Tüm yağlar aynı değil

Swain-Lenz, yağların çoğunun "kalori depolayan beyaz yağdan" oluştuğunu açıklıyor. Bu, karınlarımızda ve bel çevremizde biriken yağ türüdür. Bej ve kahverengi yağ olarak adlandırılan diğer yağ hücreleri kalori yakmaya yardımcı olur.

Bu yeni çalışmanın sonuçları, insanların daha fazla yağ taşımasının nedenlerinden birinin, beyaz yağı kahverengi yağa dönüştürmeye yardımcı olması gereken DNA bölgelerinin sıkıştırılması ve bu dönüşümün gerçekleşmesine izin vermemesi olduğunu ortaya koydu.

Swain-Lenz, "İnsanları soğuğa maruz bırakmak gibi şeyler yaparak vücudun sınırlı kahverengi yağını etkinleştirmek hala mümkün, ancak bunun için çalışmamız gerekiyor" diye ekliyor.

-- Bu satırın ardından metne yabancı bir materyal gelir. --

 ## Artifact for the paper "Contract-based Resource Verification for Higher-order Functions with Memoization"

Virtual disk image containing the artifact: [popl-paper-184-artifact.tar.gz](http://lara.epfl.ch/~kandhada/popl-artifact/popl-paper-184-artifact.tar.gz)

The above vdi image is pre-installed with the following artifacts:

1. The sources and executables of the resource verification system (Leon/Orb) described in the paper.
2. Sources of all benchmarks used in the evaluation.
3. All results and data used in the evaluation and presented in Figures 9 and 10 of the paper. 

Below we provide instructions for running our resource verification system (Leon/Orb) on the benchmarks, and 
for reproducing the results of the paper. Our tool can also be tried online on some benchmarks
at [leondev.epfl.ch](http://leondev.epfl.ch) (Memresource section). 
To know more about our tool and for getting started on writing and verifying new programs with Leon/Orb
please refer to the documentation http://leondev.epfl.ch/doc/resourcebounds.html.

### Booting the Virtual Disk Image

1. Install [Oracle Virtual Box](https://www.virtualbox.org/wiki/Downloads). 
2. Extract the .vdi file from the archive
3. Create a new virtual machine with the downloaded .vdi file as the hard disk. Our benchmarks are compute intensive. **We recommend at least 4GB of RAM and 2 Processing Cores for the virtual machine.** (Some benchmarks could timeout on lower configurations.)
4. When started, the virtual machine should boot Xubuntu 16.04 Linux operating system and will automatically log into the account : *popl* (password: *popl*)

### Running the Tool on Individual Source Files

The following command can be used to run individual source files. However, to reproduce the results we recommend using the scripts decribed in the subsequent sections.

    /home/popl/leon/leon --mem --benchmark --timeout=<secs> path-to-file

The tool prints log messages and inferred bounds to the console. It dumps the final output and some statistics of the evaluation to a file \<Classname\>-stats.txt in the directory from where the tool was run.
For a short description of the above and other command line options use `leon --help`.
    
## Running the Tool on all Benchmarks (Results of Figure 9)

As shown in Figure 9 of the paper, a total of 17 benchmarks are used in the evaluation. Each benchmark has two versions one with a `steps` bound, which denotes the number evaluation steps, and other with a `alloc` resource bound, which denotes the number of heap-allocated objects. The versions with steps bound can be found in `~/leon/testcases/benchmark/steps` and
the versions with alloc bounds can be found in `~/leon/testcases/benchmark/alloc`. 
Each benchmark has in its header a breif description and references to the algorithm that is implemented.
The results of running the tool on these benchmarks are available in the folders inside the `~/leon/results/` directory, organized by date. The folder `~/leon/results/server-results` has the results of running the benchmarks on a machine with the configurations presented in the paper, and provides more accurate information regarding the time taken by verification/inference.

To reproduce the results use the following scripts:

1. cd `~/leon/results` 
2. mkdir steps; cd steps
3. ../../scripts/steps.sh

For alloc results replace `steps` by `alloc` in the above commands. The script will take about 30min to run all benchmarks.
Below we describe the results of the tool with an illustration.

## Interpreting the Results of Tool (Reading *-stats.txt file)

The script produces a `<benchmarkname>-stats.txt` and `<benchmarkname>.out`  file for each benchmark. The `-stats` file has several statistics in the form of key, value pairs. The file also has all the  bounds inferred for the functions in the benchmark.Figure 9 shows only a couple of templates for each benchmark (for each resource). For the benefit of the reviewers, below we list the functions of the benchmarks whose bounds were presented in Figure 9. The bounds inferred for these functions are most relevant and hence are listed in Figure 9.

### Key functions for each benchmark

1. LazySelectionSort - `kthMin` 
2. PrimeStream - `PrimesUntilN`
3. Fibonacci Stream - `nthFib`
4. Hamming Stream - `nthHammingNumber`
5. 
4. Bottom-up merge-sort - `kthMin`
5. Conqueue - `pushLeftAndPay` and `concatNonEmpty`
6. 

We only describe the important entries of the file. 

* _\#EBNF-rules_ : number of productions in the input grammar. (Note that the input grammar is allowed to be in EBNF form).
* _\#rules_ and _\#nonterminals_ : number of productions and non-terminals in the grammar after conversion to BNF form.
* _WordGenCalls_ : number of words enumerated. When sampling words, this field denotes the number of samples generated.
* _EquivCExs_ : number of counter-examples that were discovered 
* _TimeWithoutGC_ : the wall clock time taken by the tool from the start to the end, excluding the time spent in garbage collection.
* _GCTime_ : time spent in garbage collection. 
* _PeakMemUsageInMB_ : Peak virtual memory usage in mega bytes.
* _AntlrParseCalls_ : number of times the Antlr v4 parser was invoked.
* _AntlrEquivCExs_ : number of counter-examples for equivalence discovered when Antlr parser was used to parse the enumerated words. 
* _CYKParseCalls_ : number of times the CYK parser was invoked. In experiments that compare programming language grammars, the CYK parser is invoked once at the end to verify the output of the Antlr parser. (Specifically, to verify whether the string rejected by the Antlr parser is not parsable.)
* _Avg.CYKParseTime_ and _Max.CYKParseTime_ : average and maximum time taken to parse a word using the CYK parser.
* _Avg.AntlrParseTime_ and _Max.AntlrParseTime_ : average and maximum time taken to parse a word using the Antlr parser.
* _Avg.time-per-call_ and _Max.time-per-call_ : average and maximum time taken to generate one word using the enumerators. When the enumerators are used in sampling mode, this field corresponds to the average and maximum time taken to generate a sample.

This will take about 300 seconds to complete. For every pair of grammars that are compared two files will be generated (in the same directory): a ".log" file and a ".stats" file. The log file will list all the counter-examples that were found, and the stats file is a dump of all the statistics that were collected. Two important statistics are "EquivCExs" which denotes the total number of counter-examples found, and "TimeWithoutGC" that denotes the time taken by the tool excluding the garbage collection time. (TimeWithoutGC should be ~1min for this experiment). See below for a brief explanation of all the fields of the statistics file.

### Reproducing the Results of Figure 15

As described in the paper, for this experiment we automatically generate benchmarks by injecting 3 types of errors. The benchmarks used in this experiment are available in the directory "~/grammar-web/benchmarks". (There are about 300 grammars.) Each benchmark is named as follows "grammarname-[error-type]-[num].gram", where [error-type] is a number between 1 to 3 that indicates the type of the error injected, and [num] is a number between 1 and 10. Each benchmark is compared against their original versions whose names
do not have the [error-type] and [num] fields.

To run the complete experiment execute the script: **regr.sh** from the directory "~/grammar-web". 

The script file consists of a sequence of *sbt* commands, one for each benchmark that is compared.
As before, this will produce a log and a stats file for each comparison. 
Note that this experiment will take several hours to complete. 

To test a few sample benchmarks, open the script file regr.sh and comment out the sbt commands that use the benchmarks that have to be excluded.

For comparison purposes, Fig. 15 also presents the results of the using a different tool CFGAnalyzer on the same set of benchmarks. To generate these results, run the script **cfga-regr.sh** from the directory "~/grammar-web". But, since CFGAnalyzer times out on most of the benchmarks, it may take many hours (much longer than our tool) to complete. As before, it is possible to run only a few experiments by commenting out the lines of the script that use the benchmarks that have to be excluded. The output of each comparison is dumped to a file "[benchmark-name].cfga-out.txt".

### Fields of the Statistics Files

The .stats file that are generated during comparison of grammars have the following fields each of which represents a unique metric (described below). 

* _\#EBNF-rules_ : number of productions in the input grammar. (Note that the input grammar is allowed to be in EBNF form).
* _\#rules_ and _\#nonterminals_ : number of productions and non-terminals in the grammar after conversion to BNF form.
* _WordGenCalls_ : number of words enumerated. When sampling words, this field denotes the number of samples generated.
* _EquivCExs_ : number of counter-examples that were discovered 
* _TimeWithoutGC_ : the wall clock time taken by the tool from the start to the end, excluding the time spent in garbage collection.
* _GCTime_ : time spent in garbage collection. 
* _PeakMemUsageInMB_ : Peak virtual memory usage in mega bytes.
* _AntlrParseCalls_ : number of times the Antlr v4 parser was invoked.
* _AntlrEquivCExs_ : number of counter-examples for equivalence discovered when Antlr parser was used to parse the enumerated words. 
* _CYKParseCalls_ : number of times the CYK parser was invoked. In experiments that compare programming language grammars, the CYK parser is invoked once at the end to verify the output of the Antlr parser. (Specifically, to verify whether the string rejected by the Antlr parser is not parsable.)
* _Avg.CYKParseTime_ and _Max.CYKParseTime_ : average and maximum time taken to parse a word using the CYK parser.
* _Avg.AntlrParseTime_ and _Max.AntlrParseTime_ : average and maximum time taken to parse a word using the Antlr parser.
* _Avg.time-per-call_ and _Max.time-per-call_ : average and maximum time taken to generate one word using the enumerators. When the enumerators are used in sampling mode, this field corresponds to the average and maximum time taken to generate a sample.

Ekip, ilk insanların sadece hayati organları korumak ve ısınmak için değil, aynı zamanda büyüyen beyinlerini beslemek için de yağ biriktirmeleri gerektiğine inanıyor. Aslında, insan beyni evrim sırasında üç katına çıktı ve şu anda diğer tüm organlardan daha fazla enerji kullanıyor.

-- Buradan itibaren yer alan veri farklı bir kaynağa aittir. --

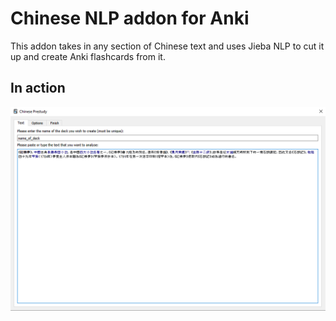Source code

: # Chinese NLP addon for Anki
This addon takes in any section of Chinese text and uses Jieba NLP to cut it up and create Anki flashcards from it.

## In action

![Tab 1 of the addon](https://github.com/mldelaney94/anki_frontend/blob/master/images/tab_1.png "Tab 1")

Bilim adamları, vücudun beyaz yağı kahverengi yağa dönüştürme yeteneğini teşvik etmenin obeziteyi azaltıp azaltamayacağını anlamak için çalışıyorlar, ancak daha fazla araştırmaya ihtiyaç var.

Swain-Lenz, "Belki de açmamız veya kapatmamız gereken bir grup geni bulabiliriz, ancak bundan hâlâ çok uzağız," diye bitiriyor Swain-Lenz.